Malte Graubner: sellaband führt in letzter Zeit vermehrt Gespräche mit Plattenlabels, die mit Interesse beobachten, welche Künstler ihre Projekte crowdfunden. Und es gibt Beispiele von Künstlern, die erfolgreich über Crowdfunding ihr erstes Album finanziert haben und dadurch einen Plattenvertrag erhalten haben (z.B. Julia Marcell). Das Angebot, den Kontakt zu Labels, Promotion-Agenturen, Booking-Agenturen, Studios etc. herzustellen, ist ein Teil unseres Service. Das macht allerdings im Normalfall nur bei deutschen Künstlern Sinn. Bei längerfristiger Zusammenarbeit schließen wir dazu einen zeitlich befristeten Co-Management-Vertrag mit den Künstlern ab.

ikosom: In letzter Zeit gab es Meldungen über einige große US-Künstler, die die Produktion ihrer neuen Alben über Crowdfundiing-Plattformen finanziert haben, darunter Ben Folds Five (PledgeMusic), Amanda Palmer (Kickstarter), HBlockx (PledgeMusic). Alle drei hatten bereits erfolgreiche Labeldeals, sind jetzt aber ohne Plattenfirma und wollen ihre Alben in Eigenregie veröffentlichen und vertreiben. Ist das eine Tendenz für die Musikindustrie?

Graubner: Amanda Palmer und Ben Folds sind international bekannte Künstler, die sich immer sehr um ihre Fans gekümmert haben und eine stabile Fan-Base haben. Für solche Künstler ist es natürlich ideal, ihre Alben über Crowdfunding zu finanzieren. In solchen Fällen macht es aus wirtschaftlichen Aspekten eigentlich für die Bands keinen Sinn, nach der Finanzierung wieder zurück zu einem Label zu gehen –  sie müssten dann wieder über Jahre hinweg Rechte abgeben und hätten weniger künstlerische Kontrolle über ihr Produkt.

Bei den HBlockx ist das ein wenig anders: Sie haben eine Plattenfirma im Hintergrund und das Crowdfunding mehr genutzt, um schon vor der Veröffentlichung des neuen Albums Aufmerksamkeit zu erregen. Das ist durchaus legitim und eine weitere Möglichkeit des Crowdfunding. Die tatsächliche Finanzierung der Veröffentlichung scheint aber in diesem Fall eher durch das Label zu erfolgen.

ikosom: Es gibt ja auch so genannte Vertriebsdeals mit den Plattenfirmen.
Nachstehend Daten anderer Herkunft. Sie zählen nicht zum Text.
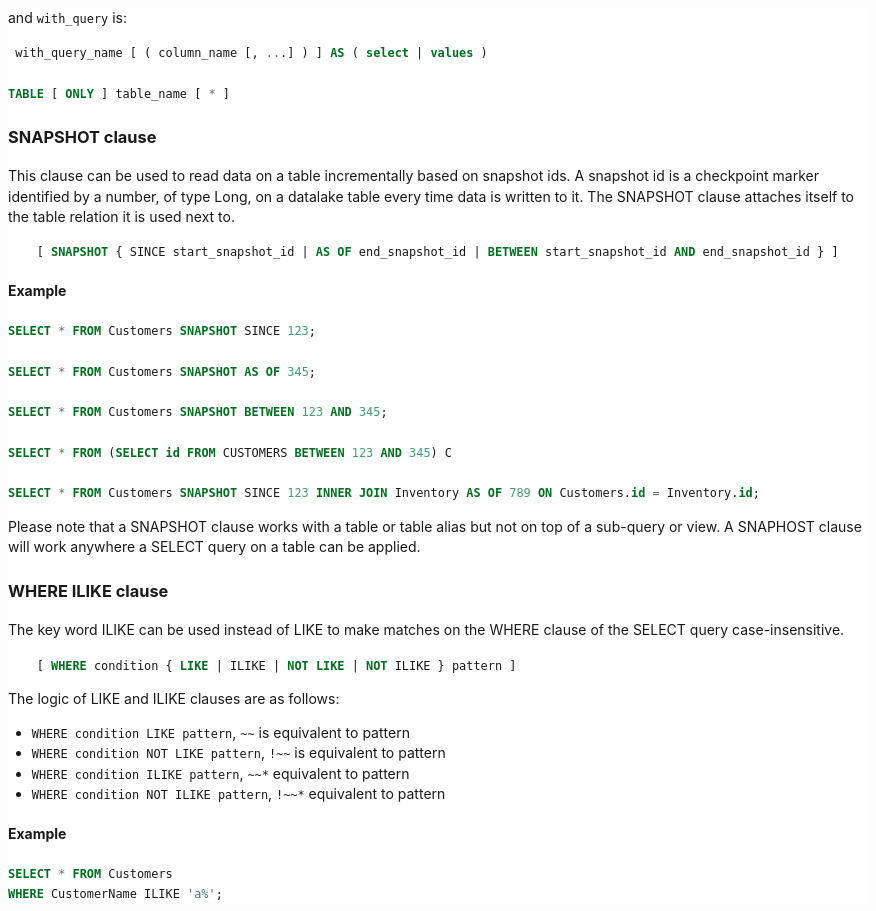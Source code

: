 and `with_query` is:

```sql
 with_query_name [ ( column_name [, ...] ) ] AS ( select | values )
 
TABLE [ ONLY ] table_name [ * ]
```

### SNAPSHOT clause

This clause can be used to read data on a table incrementally based on snapshot ids. A snapshot id is a checkpoint marker identified by a number, of type Long, on a datalake table every time data is written to it. The SNAPSHOT clause attaches itself to the table relation it is used next to.

```sql
    [ SNAPSHOT { SINCE start_snapshot_id | AS OF end_snapshot_id | BETWEEN start_snapshot_id AND end_snapshot_id } ]
``` 

#### Example 

```sql
SELECT * FROM Customers SNAPSHOT SINCE 123;

SELECT * FROM Customers SNAPSHOT AS OF 345;

SELECT * FROM Customers SNAPSHOT BETWEEN 123 AND 345;

SELECT * FROM (SELECT id FROM CUSTOMERS BETWEEN 123 AND 345) C 

SELECT * FROM Customers SNAPSHOT SINCE 123 INNER JOIN Inventory AS OF 789 ON Customers.id = Inventory.id;
```

Please note that a SNAPSHOT clause works with a table or table alias but not on top of a sub-query or view. A SNAPHOST clause will work anywhere a SELECT query on a table can be applied.

### WHERE ILIKE clause

The key word ILIKE can be used instead of LIKE to make matches on the WHERE clause of the SELECT query case-insensitive.

```sql
    [ WHERE condition { LIKE | ILIKE | NOT LIKE | NOT ILIKE } pattern ]
```

The logic of LIKE and ILIKE clauses are as follows:
- ```WHERE condition LIKE pattern```, ```~~``` is equivalent to pattern
- ```WHERE condition NOT LIKE pattern```, ```!~~``` is equivalent to pattern
- ```WHERE condition ILIKE pattern```, ```~~*``` equivalent to pattern
- ```WHERE condition NOT ILIKE pattern```, ```!~~*``` equivalent to pattern


#### Example

```sql
SELECT * FROM Customers
WHERE CustomerName ILIKE 'a%';
```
Wenn der Künstler als sein eigenes Label ein Album über Crowdfunding finanziert: Wäre dann nicht ein anschließender Vertriebsdeal mit einem Label die für beide Seiten profitabelste Lösung?
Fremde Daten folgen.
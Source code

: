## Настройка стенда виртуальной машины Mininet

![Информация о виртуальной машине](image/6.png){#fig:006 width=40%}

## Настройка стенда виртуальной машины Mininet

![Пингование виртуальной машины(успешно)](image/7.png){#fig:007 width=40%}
Graubner: Ein richtig großer Künstler kann bei einem Vertriebsdeal einen Vorschuss von der Plattenfirma einholen und so die Produktion finanzieren. Oder auch direkt einen Vertriebsdeal mit einem Vertrieb ohne Plattenfirma abschließen und sozusagen seine eigene Plattenfirma sein. Er müsste also nicht mehr den Umweg über Crowdfunding gehen. Bei kleineren Labeln und Künstlern ist das aber ein durchaus gangbarer Weg. Allerdings bedeutet das – wie schon oben erwähnt – doch für den Künstler ein erhebliches finanzielles Risiko. Das muss schon genau überlegt sein und ist zur Zeit für einen Newcomer noch eher unrealistisch.
Eine gute Option für Newcomer ist es natürlich, Crowdfunding zu nutzen, um den notwendigen Eigenfinanzierungsanteil für eine öffentliche Förderung zu erwirtschaften – z.B. durch die Initiative Musik. Wir werden uns in naher Zeit mit der Initiative Musik treffen, um darüber zu sprechen, welche Möglichkeiten es hier für Künstler gibt.

Generell gibt Crowdfunding den Künstlern ein Instrument an die Hand, das sich zukünftig noch sehr weiterentwickeln wird. Deshalb könnte es sein, dass Crowdfunding – egal ob auf einer Plattform oder über die eigene Website – zukünftig auch für große Künstler interessanter werden wird. In den USA haben wir es an Amanda Palmer gesehen: Sobald wir hier in Deutschland auch einmal ein ebenso extrem erfolgreiches Projekt haben, wird Crowdfunding einen ganz neuen Stellenwert in der Branche haben.